309 スポンジケーキを作ろう
とりあえず、リリアン組にはメレンゲや卵黄を。新米組には生クリームを泡立てて貰っている。
「他には何をすればイイんだ?」
リック料理長が楽しそうに訊いてきた。
普段ない工程が多いので、お菓子作りが楽しいらしい。
「薄力粉はザルでふるっとく。バターは湯煎で溶かしておく。ケーキの型はないから……小鍋に油を塗っておいて?」
普通はスポンジ生地を焼く用の丸型で焼くんだけど、ある訳がないから、目についた小鍋で代用する事にした。
「小鍋なんかどうすんだ?」
「それを型代わりにして生地を焼くの」
「ふぅ〜ん」
率先して手伝ってくれている料理人が小鍋を手にして訊いた。
まったく想像がつかないから、焼くといっても小鍋を何に使うのかも分からない様子である。
そんなこんなで、一通り材料の下準備は出来た。
ここからが、難しくて楽しい作業だったりする。莉奈はお菓子作りの、この混ぜる作業が1番好きだった。
フェチと言っても過言ではない。ふわふわのクリームを混ぜる感覚と視覚が堪らなかった。
「まずは泡立てた卵黄に湯煎したバターを加えて良く混ぜる。そこに、メレンゲを2回くらいに分けて入れて、さらに泡を潰さない様に泡立て器で混ぜる」
「なんか、このメレンゲのふわふわした感触、堪らないな」
リック料理長が莉奈に教わりながら、隣で口を綻ばせていた。
どうやら、莉奈と同じ感覚みたいだ。
卵黄は泡立てないでそのまま混ぜる方法もあるが、両方とも泡立てた方が、個人的にふかふかになる気がする。
「綺麗に混ざったら、ヘラに変えてさっきふるっておいた薄力粉を、さらにふるいながら何回かに分けてココへ入れる」
「えぇ!? さっきふるったのに、またふるうのか?」
「キメ細かくするために、とことんふる」
それがキメ細かいスポンジケーキにするためのコツの一つでもある。
「3、4回くらいに分けて薄力粉を入れて、泡を壊さないよう丁寧に混ぜる。粉っぽさがなくなって少し混ぜると、こんな風に照りが出てくる。それでスポンジ生地は完成」
混ぜ始めは照りがないんだけど、泡を壊さない様にして良く混ぜると、バターの照りが出てくるのだ。そうなったら生地の完成だ。
溶かしバターは入れなくても別に問題はないけど、基本のスポンジケーキのレシピはとりあえずは押さえないと。
慣れたら、足したり引いたりしてやれば良いと思う。
ちなみに似た様な方法や材料で作る、ふわっふわのシフォンケーキもあるけど、スポンジケーキとは完全な違いがある。
それは、材料にバターを入れるかサラダ油を入れるかの違い。
バターを入れて作るのが、スポンジケーキ。
サラダ油を入れて作るのが、シフォンケーキ。
それが定義なんだけど、昨今の数多くのレシピにはどちらにもバターやサラダ油を入れる物もある。なんならどちらも入れない簡単スポンジケーキなんかも存在するし、もはや厳密な定義なんてないのかも。

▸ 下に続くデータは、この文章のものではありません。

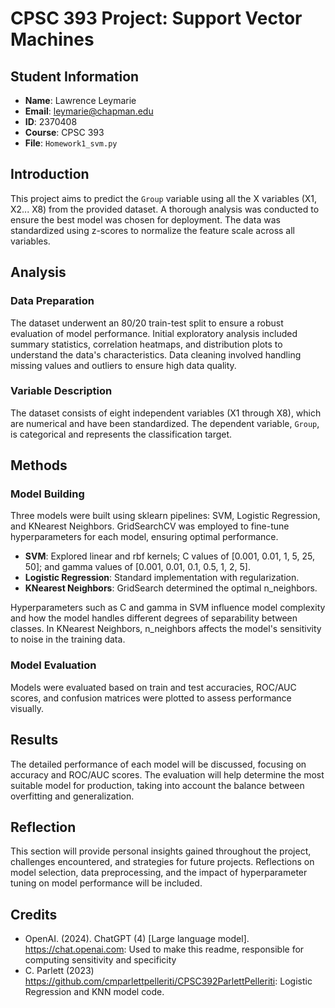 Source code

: # CPSC 393 Project: Support Vector Machines

## Student Information

- **Name**: Lawrence Leymarie
- **Email**: leymarie@chapman.edu
- **ID**: 2370408
- **Course**: CPSC 393
- **File**: `Homework1_svm.py`

## Introduction

This project aims to predict the `Group` variable using all the X variables (X1, X2... X8) from the provided dataset. A thorough analysis was conducted to ensure the best model was chosen for deployment. The data was standardized using z-scores to normalize the feature scale across all variables.

## Analysis

### Data Preparation

The dataset underwent an 80/20 train-test split to ensure a robust evaluation of model performance. Initial exploratory analysis included summary statistics, correlation heatmaps, and distribution plots to understand the data's characteristics. Data cleaning involved handling missing values and outliers to ensure high data quality.

### Variable Description

The dataset consists of eight independent variables (X1 through X8), which are numerical and have been standardized. The dependent variable, `Group`, is categorical and represents the classification target.

## Methods

### Model Building

Three models were built using sklearn pipelines: SVM, Logistic Regression, and KNearest Neighbors. GridSearchCV was employed to fine-tune hyperparameters for each model, ensuring optimal performance.

- **SVM**: Explored linear and rbf kernels; C values of [0.001, 0.01, 1, 5, 25, 50]; and gamma values of [0.001, 0.01, 0.1, 0.5, 1, 2, 5].
- **Logistic Regression**: Standard implementation with regularization.
- **KNearest Neighbors**: GridSearch determined the optimal n_neighbors.

Hyperparameters such as C and gamma in SVM influence model complexity and how the model handles different degrees of separability between classes. In KNearest Neighbors, n_neighbors affects the model's sensitivity to noise in the training data.

### Model Evaluation

Models were evaluated based on train and test accuracies, ROC/AUC scores, and confusion matrices were plotted to assess performance visually.

## Results

The detailed performance of each model will be discussed, focusing on accuracy and ROC/AUC scores. The evaluation will help determine the most suitable model for production, taking into account the balance between overfitting and generalization.

## Reflection

This section will provide personal insights gained throughout the project, challenges encountered, and strategies for future projects. Reflections on model selection, data preprocessing, and the impact of hyperparameter tuning on model performance will be included.

## Credits

- OpenAI. (2024). ChatGPT (4) [Large language model]. https://chat.openai.com: Used to make this readme, responsible for computing sensitivity and specificity 
- C. Parlett (2023) https://github.com/cmparlettpelleriti/CPSC392ParlettPelleriti: Logistic Regression and KNN model code. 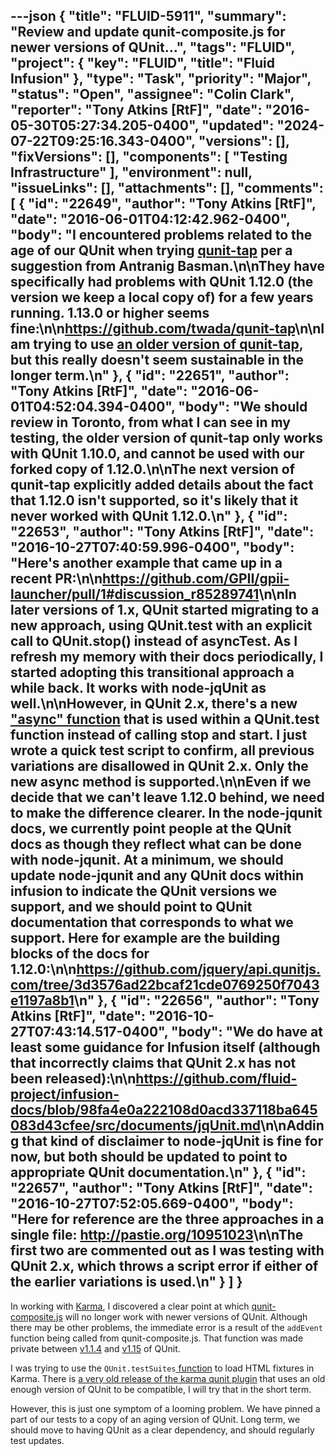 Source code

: ---json
{
  "title": "FLUID-5911",
  "summary": "Review and update qunit-composite.js for newer versions of QUnit...",
  "tags": "FLUID",
  "project": {
    "key": "FLUID",
    "title": "Fluid Infusion"
  },
  "type": "Task",
  "priority": "Major",
  "status": "Open",
  "assignee": "Colin Clark",
  "reporter": "Tony Atkins [RtF]",
  "date": "2016-05-30T05:27:34.205-0400",
  "updated": "2024-07-22T09:25:16.343-0400",
  "versions": [],
  "fixVersions": [],
  "components": [
    "Testing Infrastructure"
  ],
  "environment": null,
  "issueLinks": [],
  "attachments": [],
  "comments": [
    {
      "id": "22649",
      "author": "Tony Atkins [RtF]",
      "date": "2016-06-01T04:12:42.962-0400",
      "body": "I encountered problems related to the age of our QUnit when trying [qunit-tap](https://github.com/twada/qunit-tap) per a suggestion from  Antranig Basman.\n\nThey have specifically had problems with QUnit 1.12.0 (the version we keep a local copy of) for a few years running.  1.13.0 or higher seems fine:\n\n<https://github.com/twada/qunit-tap>\n\nI am trying to use [an older version of qunit-tap](https://github.com/twada/qunit-tap/tree/1.3.0), but this really doesn't seem sustainable in the longer term.\n"
    },
    {
      "id": "22651",
      "author": "Tony Atkins [RtF]",
      "date": "2016-06-01T04:52:04.394-0400",
      "body": "We should review in Toronto, from what I can see in my testing, the older version of qunit-tap only works with QUnit 1.10.0, and cannot be used with our forked copy of 1.12.0.\n\nThe next version of qunit-tap explicitly added details about the fact that 1.12.0 isn't supported, so it's likely that it never worked with QUnit 1.12.0.\n"
    },
    {
      "id": "22653",
      "author": "Tony Atkins [RtF]",
      "date": "2016-10-27T07:40:59.996-0400",
      "body": "Here's another example that came up in a recent PR:\n\n<https://github.com/GPII/gpii-launcher/pull/1#discussion_r85289741>\n\nIn later versions of 1.x, QUnit started migrating to a new approach, using QUnit.test with an explicit call to QUnit.stop() instead of asyncTest.  As I refresh my memory with their docs periodically, I started adopting this transitional approach a while back.  It works with node-jqUnit as well.\n\nHowever, in QUnit 2.x, there's a new [\"async\" function](https://api.qunitjs.com/async/) that is used within a QUnit.test function instead of calling stop and start.   I just wrote a quick test script to confirm, all previous variations are disallowed in QUnit 2.x.  Only the new async method is supported.\n\nEven if we decide that we can't leave 1.12.0 behind, we need to make the difference clearer.  In the node-jqunit docs, we currently point people at the QUnit docs as though they reflect what can be done with node-jqunit.  At a minimum, we should update node-jqunit and any QUnit docs within infusion to indicate the QUnit versions we support, and we should point to QUnit documentation that corresponds to what we support.  Here for example are the building blocks of the docs for 1.12.0:\n\n<https://github.com/jquery/api.qunitjs.com/tree/3d3576ad22bcaf21cde0769250f7043e1197a8b1>\n"
    },
    {
      "id": "22656",
      "author": "Tony Atkins [RtF]",
      "date": "2016-10-27T07:43:14.517-0400",
      "body": "We do have at least some guidance for Infusion itself (although that incorrectly claims that QUnit 2.x has not been released):\n\n<https://github.com/fluid-project/infusion-docs/blob/98fa4e0a222108d0acd337118ba645083d43cfee/src/documents/jqUnit.md>\n\nAdding that kind of disclaimer to node-jqUnit is fine for now, but both should be updated to point to appropriate QUnit documentation.\n"
    },
    {
      "id": "22657",
      "author": "Tony Atkins [RtF]",
      "date": "2016-10-27T07:52:05.669-0400",
      "body": "Here for reference are the three approaches in a single file:  <http://pastie.org/10951023>\n\nThe first two are commented out as I was testing with QUnit 2.x, which throws a script error if either of the earlier variations is used.\n"
    }
  ]
}
---
In working with [Karma](http://karma-runner.github.io/), I discovered a clear point at which [qunit-composite.js](https://github.com/fluid-project/infusion/blob/master/tests/lib/qunit/addons/composite/qunit-composite.js) will no longer work with newer versions of QUnit.  Although there may be other problems, the immediate error is a result of the `addEvent` function being called from qunit-composite.js. That function was made private between [v1.1.4](https://github.com/jquery/qunit/blob/1.14.0/qunit/qunit.js) and [v1.15](https://github.com/jquery/qunit/blob/1.15.0/qunit/qunit.js) of QUnit.

I was trying to use the `QUnit.testSuites`[ function](https://github.com/fluid-project/infusion/blob/master/tests/lib/qunit/addons/composite/qunit-composite.js#L112) to load HTML fixtures in Karma.  There is [a very old release of the karma qunit plugin](https://github.com/karma-runner/karma-qunit/blob/v0.1.4/package.json) that uses an old enough version of QUnit to be compatible, I will try that in the short term.

However, this is just one symptom of a looming problem.  We have pinned a part of our tests to a copy of an aging version of QUnit.  Long term, we should move to having QUnit as a clear dependency, and should regularly test updates.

ただ、バターを入れると冷やした時に生地が少し固くなるから、重ねたりしても崩れにくい。だから、バターを入れたスポンジケーキはデコレーションに向いていると思う。
「完成って、コレ食べられるの?」
指を咥えたリリアンがジッと見ていた。
莉奈が完成なんて言ってしまったから、勘違いしたようだ。
「 "焼けば" 完成」
莉奈は慌てて訂正した。
さっき焼くって言ったよね? 生だよ、コレ。食べられる訳がない。
「さっき、サラダ油を塗っておいた小鍋に7分目くらい入れて、170度のオーブンで20分くらい焼いたら完……いや、そこから冷やしてから完成?」
もう、リリアンのせいで、どこまでを完成と言って良いのかが分からなくなってきたよ。
だって、焼けば完成じゃないもん。まだやる事があるんだよ。
「先は長いな」
そんな様子を見ていたマテウス副料理長が、苦笑いしていた。
「さてと、スポンジ生地を焼いている間に。ハンバーグを作るとしますか」
莉奈は、まだまだやる事があると、気合いを入れ直した。
「「「ハンバーグ!?」」」
普段1つくらいしか作らない莉奈が本気を出したと、料理人達は驚きの声を上げた。
あの面倒くさがり屋の莉奈が、スゴイやる気だと皆はさらに目を見張り、そしてワクワクするのであった。